Discretionary Spending

Function 050 - National Defense

Replace Some Military Personnel With Civilian Employees

CBO periodically issues a compendium of policy options (called Options for Reducing the Deficit) covering a broad range of issues, as well as separate reports that include options for changing federal tax and spending policies in particular areas. This option appears in one of those publications. The options are derived from many sources and reflect a range of possibilities. For each option, CBO presents an estimate of its effects on the budget but makes no recommendations. Inclusion or exclusion of any particular option does not imply an endorsement or rejection by CBO.

Billions of dollars 2015 2016 2017 2018 2019 2020 2021 2022 2023 2024 2015-2019 2015-2024
Change in Spending                        
  Budget authority 0 -0.3 -0.9 -1.6 -2.4 -2.9 -3.0 -3.1 -3.2 -3.3 -5.1 -20.6
  Outlays 0 -0.2 -0.8 -1.4 -2.2 -2.7 -2.9 -3.0 -3.1 -3.2 -4.7 -19.7

Note: This option would take effect in October 2015. Estimates are relative to CBO’s August 2014 baseline projections. About 30 percent of the savings would be reductions in intragovernmental payments and thus would not reduce the deficit.

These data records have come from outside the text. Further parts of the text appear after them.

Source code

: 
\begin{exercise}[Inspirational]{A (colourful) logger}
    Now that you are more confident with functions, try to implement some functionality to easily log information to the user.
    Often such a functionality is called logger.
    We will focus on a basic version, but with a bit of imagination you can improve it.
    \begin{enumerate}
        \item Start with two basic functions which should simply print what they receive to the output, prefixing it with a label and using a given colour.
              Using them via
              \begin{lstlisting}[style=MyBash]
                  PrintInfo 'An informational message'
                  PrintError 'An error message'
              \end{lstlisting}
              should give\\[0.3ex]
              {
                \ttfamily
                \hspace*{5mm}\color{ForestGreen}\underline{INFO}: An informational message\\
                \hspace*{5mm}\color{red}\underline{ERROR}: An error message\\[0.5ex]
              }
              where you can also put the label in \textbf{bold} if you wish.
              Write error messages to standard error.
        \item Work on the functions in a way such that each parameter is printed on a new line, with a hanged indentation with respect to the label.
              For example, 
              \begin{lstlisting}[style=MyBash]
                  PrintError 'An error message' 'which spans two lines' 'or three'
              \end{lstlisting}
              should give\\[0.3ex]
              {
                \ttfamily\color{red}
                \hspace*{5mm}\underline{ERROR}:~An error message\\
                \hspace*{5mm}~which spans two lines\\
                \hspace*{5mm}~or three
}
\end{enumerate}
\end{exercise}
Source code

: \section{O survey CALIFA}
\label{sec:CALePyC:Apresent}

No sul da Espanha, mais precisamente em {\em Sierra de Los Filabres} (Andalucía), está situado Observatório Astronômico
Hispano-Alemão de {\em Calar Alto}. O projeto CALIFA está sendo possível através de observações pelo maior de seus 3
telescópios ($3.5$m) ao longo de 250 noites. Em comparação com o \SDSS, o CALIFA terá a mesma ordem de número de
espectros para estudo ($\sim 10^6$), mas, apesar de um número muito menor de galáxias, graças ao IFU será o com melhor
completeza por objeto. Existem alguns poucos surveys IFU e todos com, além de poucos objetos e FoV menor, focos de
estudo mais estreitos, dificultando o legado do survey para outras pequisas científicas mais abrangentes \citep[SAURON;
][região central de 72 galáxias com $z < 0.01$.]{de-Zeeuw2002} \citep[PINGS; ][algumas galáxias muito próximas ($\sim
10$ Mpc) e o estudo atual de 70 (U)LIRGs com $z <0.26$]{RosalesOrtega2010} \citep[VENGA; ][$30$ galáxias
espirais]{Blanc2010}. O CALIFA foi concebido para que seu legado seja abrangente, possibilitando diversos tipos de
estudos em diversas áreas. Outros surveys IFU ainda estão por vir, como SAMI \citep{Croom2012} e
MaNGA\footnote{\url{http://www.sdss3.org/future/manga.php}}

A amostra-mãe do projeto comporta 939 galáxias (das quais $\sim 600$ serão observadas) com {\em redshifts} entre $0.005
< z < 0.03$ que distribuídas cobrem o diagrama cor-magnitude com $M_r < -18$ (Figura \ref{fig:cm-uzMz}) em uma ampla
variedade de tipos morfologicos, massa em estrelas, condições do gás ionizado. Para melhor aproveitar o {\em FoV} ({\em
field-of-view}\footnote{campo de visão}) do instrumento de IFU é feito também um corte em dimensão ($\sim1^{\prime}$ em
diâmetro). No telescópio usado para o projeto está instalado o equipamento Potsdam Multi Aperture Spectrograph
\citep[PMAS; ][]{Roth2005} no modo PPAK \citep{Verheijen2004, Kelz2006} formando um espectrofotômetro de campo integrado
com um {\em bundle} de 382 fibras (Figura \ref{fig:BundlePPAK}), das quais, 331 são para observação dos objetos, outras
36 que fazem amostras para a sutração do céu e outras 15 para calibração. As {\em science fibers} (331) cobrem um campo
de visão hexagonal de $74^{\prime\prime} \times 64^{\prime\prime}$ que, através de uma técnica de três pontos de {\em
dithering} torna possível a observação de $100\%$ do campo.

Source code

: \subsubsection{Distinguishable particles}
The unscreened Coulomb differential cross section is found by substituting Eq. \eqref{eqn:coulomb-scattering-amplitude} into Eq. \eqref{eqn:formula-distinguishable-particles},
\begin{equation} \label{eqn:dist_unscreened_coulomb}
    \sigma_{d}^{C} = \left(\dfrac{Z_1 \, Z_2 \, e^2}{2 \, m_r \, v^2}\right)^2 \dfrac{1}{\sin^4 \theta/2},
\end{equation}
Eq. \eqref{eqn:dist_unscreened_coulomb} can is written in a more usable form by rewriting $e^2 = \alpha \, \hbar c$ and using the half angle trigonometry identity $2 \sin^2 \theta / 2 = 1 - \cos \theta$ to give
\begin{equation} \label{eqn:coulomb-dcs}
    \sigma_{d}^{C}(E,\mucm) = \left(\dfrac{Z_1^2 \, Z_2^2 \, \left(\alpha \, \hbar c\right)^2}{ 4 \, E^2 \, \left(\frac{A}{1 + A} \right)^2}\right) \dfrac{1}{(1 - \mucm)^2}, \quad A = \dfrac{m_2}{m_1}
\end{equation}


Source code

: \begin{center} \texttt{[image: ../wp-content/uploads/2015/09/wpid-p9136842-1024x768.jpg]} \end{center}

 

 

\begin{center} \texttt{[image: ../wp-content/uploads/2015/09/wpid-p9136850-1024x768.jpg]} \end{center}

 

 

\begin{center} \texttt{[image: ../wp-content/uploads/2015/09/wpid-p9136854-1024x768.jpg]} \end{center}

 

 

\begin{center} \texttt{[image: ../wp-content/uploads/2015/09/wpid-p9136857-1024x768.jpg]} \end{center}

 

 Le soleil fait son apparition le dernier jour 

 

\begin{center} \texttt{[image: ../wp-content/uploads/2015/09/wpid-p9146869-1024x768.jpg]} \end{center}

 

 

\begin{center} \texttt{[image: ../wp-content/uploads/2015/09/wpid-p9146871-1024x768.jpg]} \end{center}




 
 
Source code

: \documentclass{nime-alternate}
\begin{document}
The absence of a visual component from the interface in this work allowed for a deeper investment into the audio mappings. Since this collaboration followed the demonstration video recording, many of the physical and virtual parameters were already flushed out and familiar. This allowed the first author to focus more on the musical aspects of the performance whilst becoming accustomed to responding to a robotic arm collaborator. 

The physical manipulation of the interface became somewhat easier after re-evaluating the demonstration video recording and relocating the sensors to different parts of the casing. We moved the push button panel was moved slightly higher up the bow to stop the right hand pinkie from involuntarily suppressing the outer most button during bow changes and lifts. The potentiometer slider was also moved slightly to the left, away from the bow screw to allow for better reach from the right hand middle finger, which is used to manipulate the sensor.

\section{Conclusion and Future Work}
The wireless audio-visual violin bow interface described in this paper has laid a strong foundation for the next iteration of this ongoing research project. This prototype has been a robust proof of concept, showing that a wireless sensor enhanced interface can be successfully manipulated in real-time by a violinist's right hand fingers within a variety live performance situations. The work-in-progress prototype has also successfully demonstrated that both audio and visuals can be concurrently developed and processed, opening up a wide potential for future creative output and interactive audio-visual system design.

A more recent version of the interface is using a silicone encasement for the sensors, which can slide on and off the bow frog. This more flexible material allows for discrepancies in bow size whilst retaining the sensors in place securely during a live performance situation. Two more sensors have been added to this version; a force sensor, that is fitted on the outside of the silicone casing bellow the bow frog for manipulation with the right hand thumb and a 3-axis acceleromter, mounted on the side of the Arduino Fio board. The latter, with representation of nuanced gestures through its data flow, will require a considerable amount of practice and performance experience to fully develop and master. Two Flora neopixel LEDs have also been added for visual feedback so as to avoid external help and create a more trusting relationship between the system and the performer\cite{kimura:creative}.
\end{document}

According to data from the Department of Defense (DoD), thousands of members of the military work in support roles or in “commercial” jobs that could be performed by civilians. Under this option, over four years, DoD would replace 80,000 of the more than 500,000 uniformed military personnel in commercial jobs with 53,000 civilian employees and, as a result, decrease military end strength (the number of military personnel on the rolls as of the final day of a fiscal year) by 80,000. Those changes would reduce the need for appropriations primarily because fewer civilians would replace a given number of military personnel. (Civilians have fewer collateral duties and do not generally rotate among positions as rapidly as military personnel do.)